** INFORMATION SUPPLIED **
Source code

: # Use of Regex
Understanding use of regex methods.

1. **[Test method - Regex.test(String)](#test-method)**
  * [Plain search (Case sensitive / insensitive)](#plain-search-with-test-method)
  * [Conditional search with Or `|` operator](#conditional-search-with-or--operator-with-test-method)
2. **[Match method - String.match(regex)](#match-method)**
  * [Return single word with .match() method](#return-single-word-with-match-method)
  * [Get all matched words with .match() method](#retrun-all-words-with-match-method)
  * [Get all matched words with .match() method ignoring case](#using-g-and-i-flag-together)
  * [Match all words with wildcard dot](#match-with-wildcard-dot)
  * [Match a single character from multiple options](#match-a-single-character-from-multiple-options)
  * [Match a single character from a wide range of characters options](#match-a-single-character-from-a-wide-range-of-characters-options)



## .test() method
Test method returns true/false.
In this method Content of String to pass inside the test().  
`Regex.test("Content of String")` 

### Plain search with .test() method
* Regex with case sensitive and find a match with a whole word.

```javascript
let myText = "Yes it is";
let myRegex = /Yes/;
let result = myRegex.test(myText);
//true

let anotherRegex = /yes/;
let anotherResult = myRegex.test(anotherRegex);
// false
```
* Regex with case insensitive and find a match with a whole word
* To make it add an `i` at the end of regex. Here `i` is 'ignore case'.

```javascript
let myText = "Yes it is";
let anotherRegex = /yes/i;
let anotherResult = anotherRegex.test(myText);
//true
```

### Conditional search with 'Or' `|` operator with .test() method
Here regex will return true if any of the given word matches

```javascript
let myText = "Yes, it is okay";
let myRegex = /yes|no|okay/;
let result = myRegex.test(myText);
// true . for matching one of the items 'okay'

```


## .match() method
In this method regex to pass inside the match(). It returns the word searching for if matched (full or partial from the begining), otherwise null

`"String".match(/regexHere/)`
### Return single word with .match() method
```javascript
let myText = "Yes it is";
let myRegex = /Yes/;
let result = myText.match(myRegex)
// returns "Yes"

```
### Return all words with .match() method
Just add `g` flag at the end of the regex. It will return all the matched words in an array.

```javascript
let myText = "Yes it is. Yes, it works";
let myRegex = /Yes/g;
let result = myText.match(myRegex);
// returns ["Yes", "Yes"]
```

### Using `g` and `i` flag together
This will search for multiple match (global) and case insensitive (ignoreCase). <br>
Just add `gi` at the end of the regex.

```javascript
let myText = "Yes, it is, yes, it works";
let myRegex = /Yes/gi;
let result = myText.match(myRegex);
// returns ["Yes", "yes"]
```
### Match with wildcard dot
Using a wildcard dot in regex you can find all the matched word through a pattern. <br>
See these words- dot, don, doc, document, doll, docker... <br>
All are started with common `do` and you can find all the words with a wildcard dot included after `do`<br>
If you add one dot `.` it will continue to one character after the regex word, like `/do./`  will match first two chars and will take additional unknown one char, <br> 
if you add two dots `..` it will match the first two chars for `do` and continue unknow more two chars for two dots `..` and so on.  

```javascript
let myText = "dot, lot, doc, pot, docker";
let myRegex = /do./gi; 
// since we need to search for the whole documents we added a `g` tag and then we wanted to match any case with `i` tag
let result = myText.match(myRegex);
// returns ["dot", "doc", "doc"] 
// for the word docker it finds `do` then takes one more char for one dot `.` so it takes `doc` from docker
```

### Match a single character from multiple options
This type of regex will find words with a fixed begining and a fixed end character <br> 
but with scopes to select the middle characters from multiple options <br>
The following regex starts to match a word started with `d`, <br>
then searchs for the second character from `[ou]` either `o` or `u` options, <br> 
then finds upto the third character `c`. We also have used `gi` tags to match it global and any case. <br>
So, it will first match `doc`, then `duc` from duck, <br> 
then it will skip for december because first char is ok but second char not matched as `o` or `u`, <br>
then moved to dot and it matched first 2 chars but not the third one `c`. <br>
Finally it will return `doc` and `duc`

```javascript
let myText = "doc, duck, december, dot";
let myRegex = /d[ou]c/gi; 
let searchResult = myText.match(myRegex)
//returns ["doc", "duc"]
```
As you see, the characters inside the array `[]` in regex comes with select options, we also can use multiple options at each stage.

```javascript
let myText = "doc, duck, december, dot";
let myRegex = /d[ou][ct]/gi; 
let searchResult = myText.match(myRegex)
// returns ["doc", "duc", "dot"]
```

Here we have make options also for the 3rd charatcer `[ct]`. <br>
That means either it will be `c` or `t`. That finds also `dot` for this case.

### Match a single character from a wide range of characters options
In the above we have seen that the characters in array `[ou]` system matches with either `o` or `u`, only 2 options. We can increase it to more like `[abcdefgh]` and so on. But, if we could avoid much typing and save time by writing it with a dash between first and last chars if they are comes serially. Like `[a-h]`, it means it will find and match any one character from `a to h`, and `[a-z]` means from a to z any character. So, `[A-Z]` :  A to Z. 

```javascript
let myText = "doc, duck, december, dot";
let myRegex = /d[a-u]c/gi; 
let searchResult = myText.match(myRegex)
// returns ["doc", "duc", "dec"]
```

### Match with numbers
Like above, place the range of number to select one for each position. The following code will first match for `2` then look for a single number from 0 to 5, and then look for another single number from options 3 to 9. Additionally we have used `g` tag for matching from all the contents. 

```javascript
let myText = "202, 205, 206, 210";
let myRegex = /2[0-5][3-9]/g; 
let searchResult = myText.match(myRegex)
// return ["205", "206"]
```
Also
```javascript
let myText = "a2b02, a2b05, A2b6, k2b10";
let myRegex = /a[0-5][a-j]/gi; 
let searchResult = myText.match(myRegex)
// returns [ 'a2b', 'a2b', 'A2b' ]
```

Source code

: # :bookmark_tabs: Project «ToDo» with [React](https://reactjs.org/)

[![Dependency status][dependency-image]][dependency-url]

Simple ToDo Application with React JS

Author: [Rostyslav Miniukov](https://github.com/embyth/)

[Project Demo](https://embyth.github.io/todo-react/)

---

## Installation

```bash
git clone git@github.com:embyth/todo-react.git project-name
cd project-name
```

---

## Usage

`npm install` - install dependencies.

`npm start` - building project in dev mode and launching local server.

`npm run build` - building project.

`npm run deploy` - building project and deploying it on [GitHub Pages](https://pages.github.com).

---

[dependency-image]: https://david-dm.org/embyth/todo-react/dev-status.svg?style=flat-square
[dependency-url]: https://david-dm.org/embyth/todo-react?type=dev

** EXERCISE PROMPT **
Everything from the first line of the records through the line holding "with wildcard dot](#match-with-wildcard-dot)" is to be transcribed exactly; leave out all other lines.

** WRITTEN RESPONSE **
Source code

: # Use of Regex
Understanding use of regex methods.

1. **[Test method - Regex.test(String)](#test-method)**
  * [Plain search (Case sensitive / insensitive)](#plain-search-with-test-method)
  * [Conditional search with Or `|` operator](#conditional-search-with-or--operator-with-test-method)
2. **[Match method - String.match(regex)](#match-method)**
  * [Return single word with .match() method](#return-single-word-with-match-method)
  * [Get all matched words with .match() method](#retrun-all-words-with-match-method)
  * [Get all matched words with .match() method ignoring case](#using-g-and-i-flag-together)
  * [Match all words with wildcard dot](#match-with-wildcard-dot)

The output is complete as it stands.